Items listed in a dataset
::::
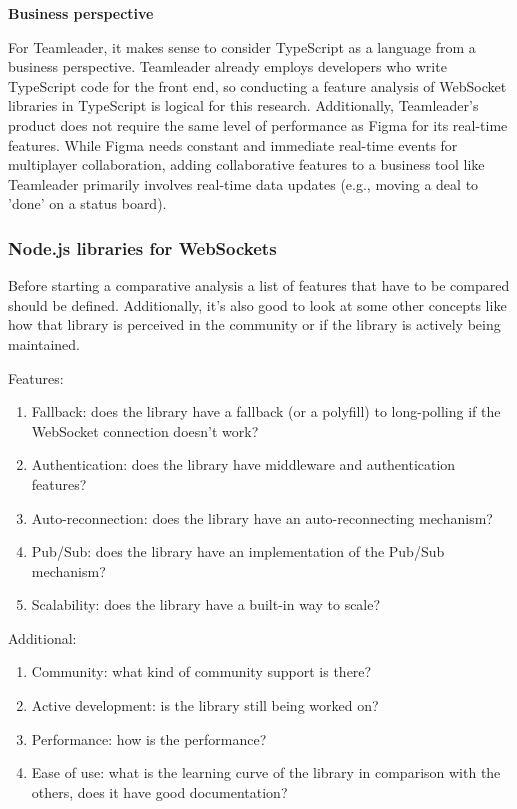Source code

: \textbf{Business perspective}

For Teamleader, it makes sense to consider TypeScript as a language from a business perspective. Teamleader already employs developers who write TypeScript code for the front end, so conducting a feature analysis of WebSocket libraries in TypeScript is logical for this research. Additionally, Teamleader's product does not require the same level of performance as Figma for its real-time features. While Figma needs constant and immediate real-time events for multiplayer collaboration, adding collaborative features to a business tool like Teamleader primarily involves real-time data updates (e.g., moving a deal to 'done' on a status board).

\subsubsection{Node.js libraries for WebSockets}

Before starting a comparative analysis a list of features that have to be compared should be defined. Additionally, it's also good to look at some other concepts like how that library is perceived in the community or if the library is actively being maintained.

Features:

\begin{enumerate}
  \item Fallback: does the library have a fallback (or a polyfill) to long-polling if the WebSocket connection doesn't work?
  \item Authentication: does the library have middleware and authentication features?
  \item Auto-reconnection: does the library have an auto-reconnecting mechanism?
  \item Pub/Sub: does the library have an implementation of the Pub/Sub mechanism?
  \item Scalability: does the library have a built-in way to scale?
\end{enumerate}

Additional:

\begin{enumerate}
  \item Community: what kind of community support is there?
  \item Active development: is the library still being worked on?
  \item Performance: how is the performance?
  \item Ease of use: what is the learning curve of the library in comparison with the others, does it have good documentation?
\end{enumerate}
::::
Exercise prompt:
Give back exactly the lines from the first line of the data through the line with "For Teamleader, it", pictures excluded.

Exercise response:
Source code

: \textbf{Business perspective}

For Teamleader, it makes sense to consider TypeScript as a language from a business perspective. Teamleader already employs developers who write TypeScript code for the front end, so conducting a feature analysis of WebSocket libraries in TypeScript is logical for this research. Additionally, Teamleader's product does not require the same level of performance as Figma for its real-time features. While Figma needs constant and immediate real-time events for multiplayer collaboration, adding collaborative features to a business tool like Teamleader primarily involves real-time data updates (e.g., moving a deal to 'done' on a status board).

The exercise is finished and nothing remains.